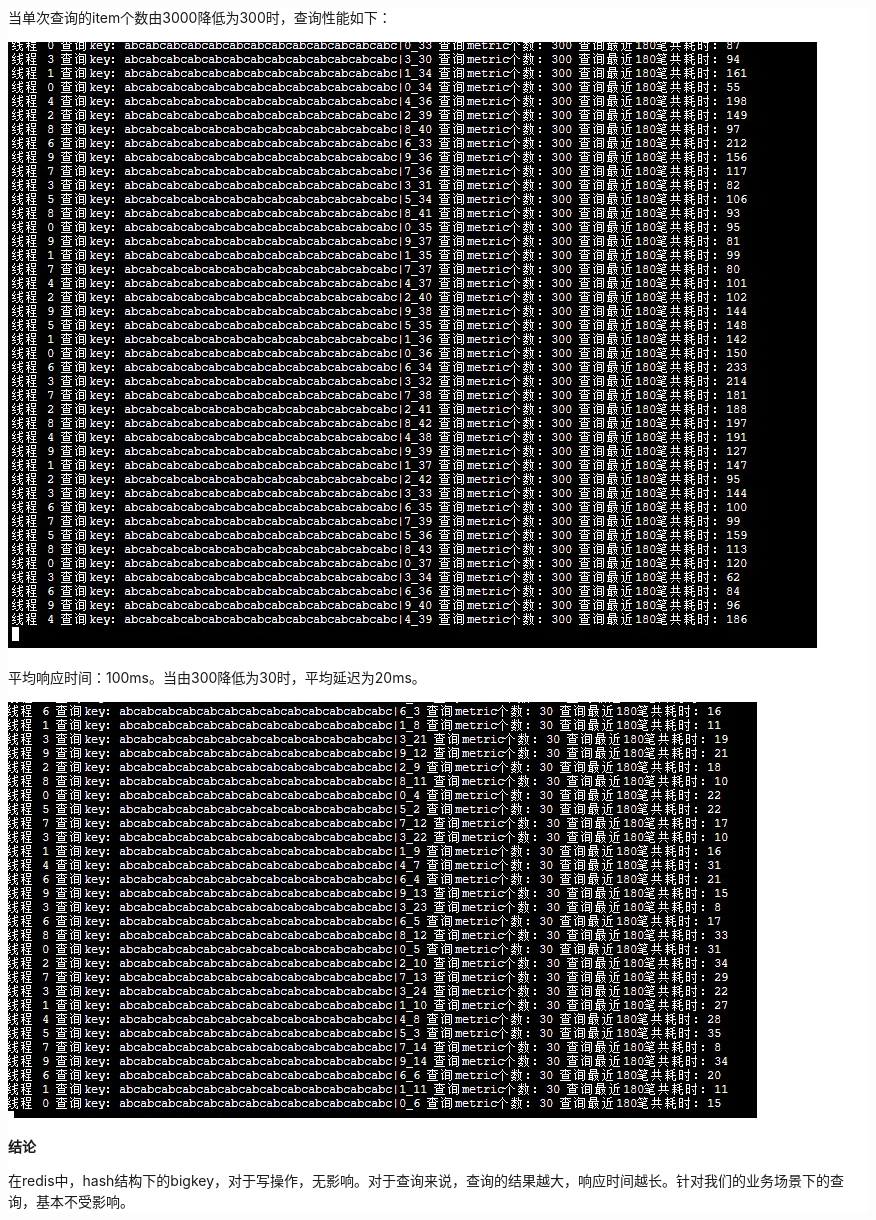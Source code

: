 当单次查询的item个数由3000降低为300时，查询性能如下：

![](../images/redis/20220610151913.jpg)

平均响应时间：100ms。当由300降低为30时，平均延迟为20ms。

![](../images/redis/20220610152057.jpg)



**结论**

在redis中，hash结构下的bigkey，对于写操作，无影响。对于查询来说，查询的结果越大，响应时间越长。针对我们的业务场景下的查询，基本不受影响。

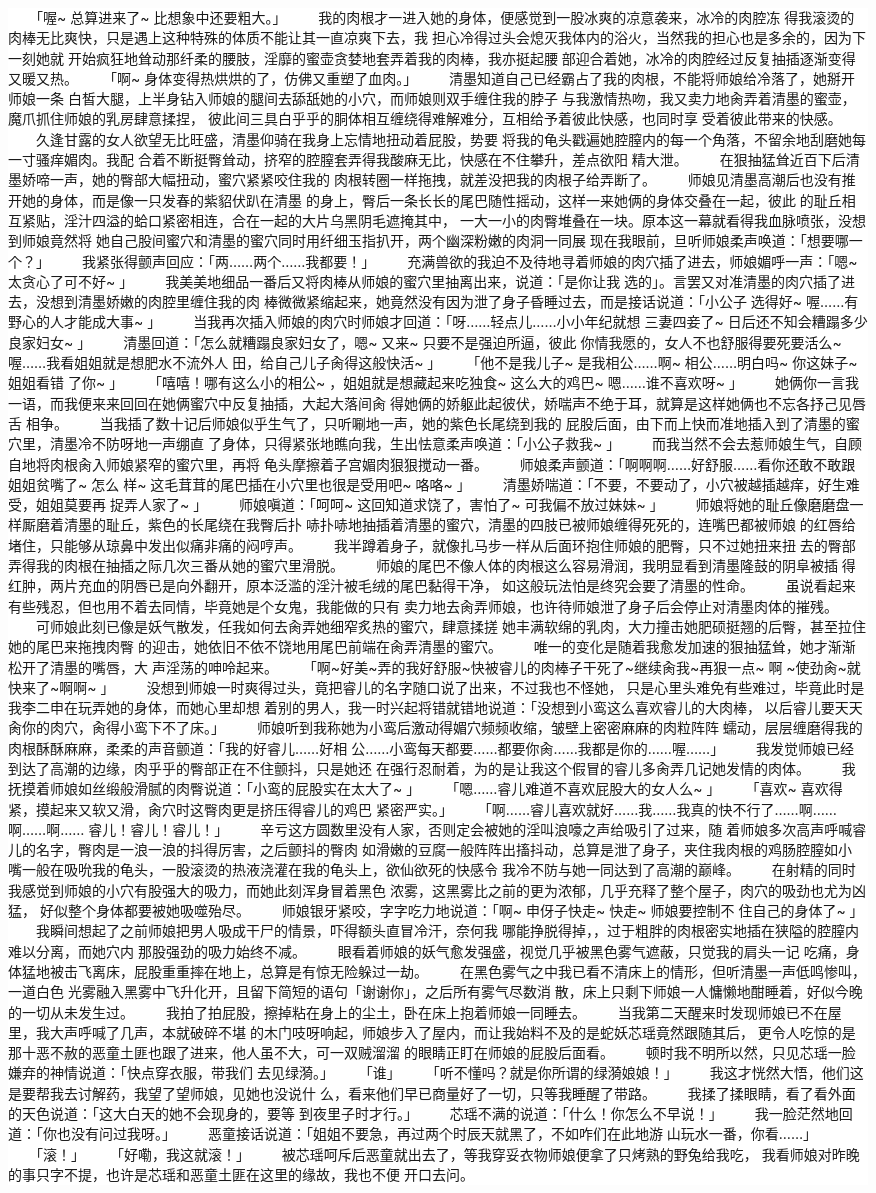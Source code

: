  　　「喔~ 总算进来了~ 比想象中还要粗大。」
 　　我的肉根才一进入她的身体，便感觉到一股冰爽的凉意袭来，冰冷的肉腔冻 得我滚烫的肉棒无比爽快，只是遇上这种特殊的体质不能让其一直凉爽下去，我 担心冷得过头会熄灭我体内的浴火，当然我的担心也是多余的，因为下一刻她就 开始疯狂地耸动那纤柔的腰肢，淫靡的蜜壶贪婪地套弄着我的肉棒，我亦挺起腰 部迎合着她，冰冷的肉腔经过反复抽插逐渐变得又暖又热。
 　　「啊~ 身体变得热烘烘的了，仿佛又重塑了血肉。」
 　　清墨知道自己已经霸占了我的肉根，不能将师娘给冷落了，她掰开师娘一条 白皙大腿，上半身钻入师娘的腿间去舔舐她的小穴，而师娘则双手缠住我的脖子 与我激情热吻，我又卖力地肏弄着清墨的蜜壶，魔爪抓住师娘的乳房肆意揉捏， 彼此间三具白乎乎的胴体相互缠绕得难解难分，互相给予着彼此快感，也同时享 受着彼此带来的快感。
 　　久逢甘露的女人欲望无比旺盛，清墨仰骑在我身上忘情地扭动着屁股，势要 将我的龟头戳遍她腔膣内的每一个角落，不留余地刮磨她每一寸骚痒媚肉。我配 合着不断挺臀耸动，挤窄的腔膣套弄得我酸麻无比，快感在不住攀升，差点欲阳 精大泄。
 　　在狠抽猛耸近百下后清墨娇啼一声，她的臀部大幅扭动，蜜穴紧紧咬住我的 肉根转圈一样拖拽，就差没把我的肉根子给弄断了。
 　　师娘见清墨高潮后也没有推开她的身体，而是像一只发春的紫貂伏趴在清墨 的身上，臀后一条长长的尾巴随性摇动，这样一来她俩的身体交叠在一起，彼此 的耻丘相互紧贴，淫汁四溢的蛤口紧密相连，合在一起的大片乌黑阴毛遮掩其中， 一大一小的肉臀堆叠在一块。原本这一幕就看得我血脉喷张，没想到师娘竟然将 她自己股间蜜穴和清墨的蜜穴同时用纤细玉指扒开，两个幽深粉嫩的肉洞一同展 现在我眼前，旦听师娘柔声唤道：「想要哪一个？」
 　　我紧张得颤声回应：「两……两个……我都要！」
 　　充满兽欲的我迫不及待地寻着师娘的肉穴插了进去，师娘媚呼一声：「嗯~ 太贪心了可不好~ 」
 　　我美美地细品一番后又将肉棒从师娘的蜜穴里抽离出来，说道：「是你让我 选的」。言罢又对准清墨的肉穴插了进去，没想到清墨娇嫩的肉腔里缠住我的肉 棒微微紧缩起来，她竟然没有因为泄了身子昏睡过去，而是接话说道：「小公子 选得好~ 喔……有野心的人才能成大事~ 」
 　　当我再次插入师娘的肉穴时师娘才回道：「呀……轻点儿……小小年纪就想 三妻四妾了~ 日后还不知会糟蹋多少良家妇女~ 」
 　　清墨回道：「怎么就糟蹋良家妇女了，嗯~ 又来~ 只要不是强迫所逼，彼此 你情我愿的，女人不也舒服得要死要活么~ 喔……我看姐姐就是想肥水不流外人 田，给自己儿子肏得这般快活~ 」
 　　「他不是我儿子~ 是我相公……啊~ 相公……明白吗~ 你这妹子~ 姐姐看错 了你~ 」
 　　「嘻嘻！哪有这么小的相公~ ，姐姐就是想藏起来吃独食~ 这么大的鸡巴~ 嗯……谁不喜欢呀~ 」
 　　她俩你一言我一语，而我便来来回回在她俩蜜穴中反复抽插，大起大落间肏 得她俩的娇躯此起彼伏，娇喘声不绝于耳，就算是这样她俩也不忘各抒己见唇舌 相争。
 　　当我插了数十记后师娘似乎生气了，只听唰地一声，她的紫色长尾绕到我的 屁股后面，由下而上快而准地插入到了清墨的蜜穴里，清墨冷不防呀地一声绷直 了身体，只得紧张地瞧向我，生出怯意柔声唤道：「小公子救我~ 」
 　　而我当然不会去惹师娘生气，自顾自地将肉根肏入师娘紧窄的蜜穴里，再将 龟头摩擦着子宫媚肉狠狠搅动一番。
 　　师娘柔声颤道：「啊啊啊……好舒服……看你还敢不敢跟姐姐贫嘴了~ 怎么 样~ 这毛茸茸的尾巴插在小穴里也很是受用吧~ 咯咯~ 」
 　　清墨娇喘道：「不要，不要动了，小穴被越插越痒，好生难受，姐姐莫要再 捉弄人家了~ 」
 　　师娘嗔道：「呵呵~ 这回知道求饶了，害怕了~ 可我偏不放过妹妹~ 」
 　　师娘将她的耻丘像磨磨盘一样厮磨着清墨的耻丘，紫色的长尾绕在我臀后扑 哧扑哧地抽插着清墨的蜜穴，清墨的四肢已被师娘缠得死死的，连嘴巴都被师娘 的红唇给堵住，只能够从琼鼻中发出似痛非痛的闷哼声。
 　　我半蹲着身子，就像扎马步一样从后面环抱住师娘的肥臀，只不过她扭来扭 去的臀部弄得我的肉根在抽插之际几次三番从她的蜜穴里滑脱。
 　　师娘的尾巴不像人体的肉根这么容易滑润，我明显看到清墨隆鼓的阴阜被插 得红肿，两片充血的阴唇已是向外翻开，原本泛滥的淫汁被毛绒的尾巴黏得干净， 如这般玩法怕是终究会要了清墨的性命。
 　　虽说看起来有些残忍，但也用不着去同情，毕竟她是个女鬼，我能做的只有 卖力地去肏弄师娘，也许待师娘泄了身子后会停止对清墨肉体的摧残。
 　　可师娘此刻已像是妖气散发，任我如何去肏弄她细窄炙热的蜜穴，肆意揉搓 她丰满软绵的乳肉，大力撞击她肥硕挺翘的后臀，甚至拉住她的尾巴来拖拽肉臀 的迎击，她依旧不依不饶地用尾巴前端在肏弄清墨的蜜穴。
 　　唯一的变化是随着我愈发加速的狠抽猛耸，她才渐渐松开了清墨的嘴唇，大 声淫荡的呻呤起来。
 　　「啊~好美~弄的我好舒服~快被睿儿的肉棒子干死了~继续肏我~再狠一点~ 啊 ~使劲肏~就快来了~啊啊~ 」
 　　没想到师娘一时爽得过头，竟把睿儿的名字随口说了出来，不过我也不怪她， 只是心里头难免有些难过，毕竟此时是我李二申在玩弄她的身体，而她心里却想 着别的男人，我一时兴起将错就错地说道：「没想到小鸾这么喜欢睿儿的大肉棒， 以后睿儿要天天肏你的肉穴，肏得小鸾下不了床。」
 　　师娘听到我称她为小鸾后激动得媚穴频频收缩，皱壁上密密麻麻的肉粒阵阵 蠕动，层层缠磨得我的肉根酥酥麻麻，柔柔的声音颤道：「我的好睿儿……好相 公……小鸾每天都要……都要你肏……我都是你的……喔……」
 　　我发觉师娘已经到达了高潮的边缘，肉乎乎的臀部正在不住颤抖，只是她还 在强行忍耐着，为的是让我这个假冒的睿儿多肏弄几记她发情的肉体。
 　　我抚摸着师娘如丝缎般滑腻的肉臀说道：「小鸾的屁股实在太大了~ 」
 　　「嗯……睿儿难道不喜欢屁股大的女人么~ 」
 　　「喜欢~ 喜欢得紧，摸起来又软又滑，肏穴时这臀肉更是挤压得睿儿的鸡巴 紧密严实。」
 　　「啊……睿儿喜欢就好……我……我真的快不行了……啊……啊……啊…… 睿儿！睿儿！睿儿！」
 　　辛亏这方圆数里没有人家，否则定会被她的淫叫浪嚎之声给吸引了过来，随 着师娘多次高声呼喊睿儿的名字，臀肉是一浪一浪的抖得厉害，之后颤抖的臀肉 如滑嫩的豆腐一般阵阵出搐抖动，总算是泄了身子，夹住我肉根的鸡肠腔膣如小 嘴一般在吸吮我的龟头，一股滚烫的热液浇灌在我的龟头上，欲仙欲死的快感令 我冷不防与她一同达到了高潮的巅峰。
 　　在射精的同时我感觉到师娘的小穴有股强大的吸力，而她此刻浑身冒着黑色 浓雾，这黑雾比之前的更为浓郁，几乎充释了整个屋子，肉穴的吸劲也尤为凶猛， 好似整个身体都要被她吸噬殆尽。
 　　师娘银牙紧咬，字字吃力地说道：「啊~ 申伢子快走~ 快走~ 师娘要控制不 住自己的身体了~ 」
 　　我瞬间想起了之前师娘把男人吸成干尸的情景，吓得额头直冒冷汗，奈何我 哪能挣脱得掉，，过于粗胖的肉根密实地插在狭隘的腔膣内难以分离，而她穴内 那股强劲的吸力始终不减。
 　　眼看着师娘的妖气愈发强盛，视觉几乎被黑色雾气遮蔽，只觉我的肩头一记 吃痛，身体猛地被击飞离床，屁股重重摔在地上，总算是有惊无险躲过一劫。
 　　在黑色雾气之中我已看不清床上的情形，但听清墨一声低鸣惨叫，一道白色 光雾融入黑雾中飞升化开，且留下简短的语句「谢谢你」，之后所有雾气尽数消 散，床上只剩下师娘一人慵懒地酣睡着，好似今晚的一切从未发生过。
 　　我拍了拍屁股，擦掉粘在身上的尘土，卧在床上抱着师娘一同睡去。
 　　当我第二天醒来时发现师娘已不在屋里，我大声呼喊了几声，本就破碎不堪 的木门吱呀响起，师娘步入了屋内，而让我始料不及的是蛇妖芯瑶竟然跟随其后， 更令人吃惊的是那十恶不赦的恶童土匪也跟了进来，他人虽不大，可一双贼溜溜 的眼睛正盯在师娘的屁股后面看。
 　　顿时我不明所以然，只见芯瑶一脸嫌弃的神情说道：「快点穿衣服，带我们 去见绿漪。」
 　　「谁」
 　　「听不懂吗？就是你所谓的绿漪娘娘！」
 　　我这才恍然大悟，他们这是要帮我去讨解药，我望了望师娘，见她也没说什 么，看来他们早已商量好了一切，只等我睡醒了带路。
 　　我揉了揉眼睛，看了看外面的天色说道：「这大白天的她不会现身的，要等 到夜里子时才行。」
 　　芯瑶不满的说道：「什么！你怎么不早说！」
 　　我一脸茫然地回道：「你也没有问过我呀。」
 　　恶童接话说道：「姐姐不要急，再过两个时辰天就黑了，不如咋们在此地游 山玩水一番，你看……」
 　　「滚！」
 　　「好嘞，我这就滚！」
 　　被芯瑶呵斥后恶童就出去了，等我穿妥衣物师娘便拿了只烤熟的野兔给我吃， 我看师娘对昨晚的事只字不提，也许是芯瑶和恶童土匪在这里的缘故，我也不便 开口去问。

***

Task instructions
Each line holding "images" in the records should be copied out.

Expected output
![](../images/redis/20220610151913.jpg)
![](../images/redis/20220610152057.jpg)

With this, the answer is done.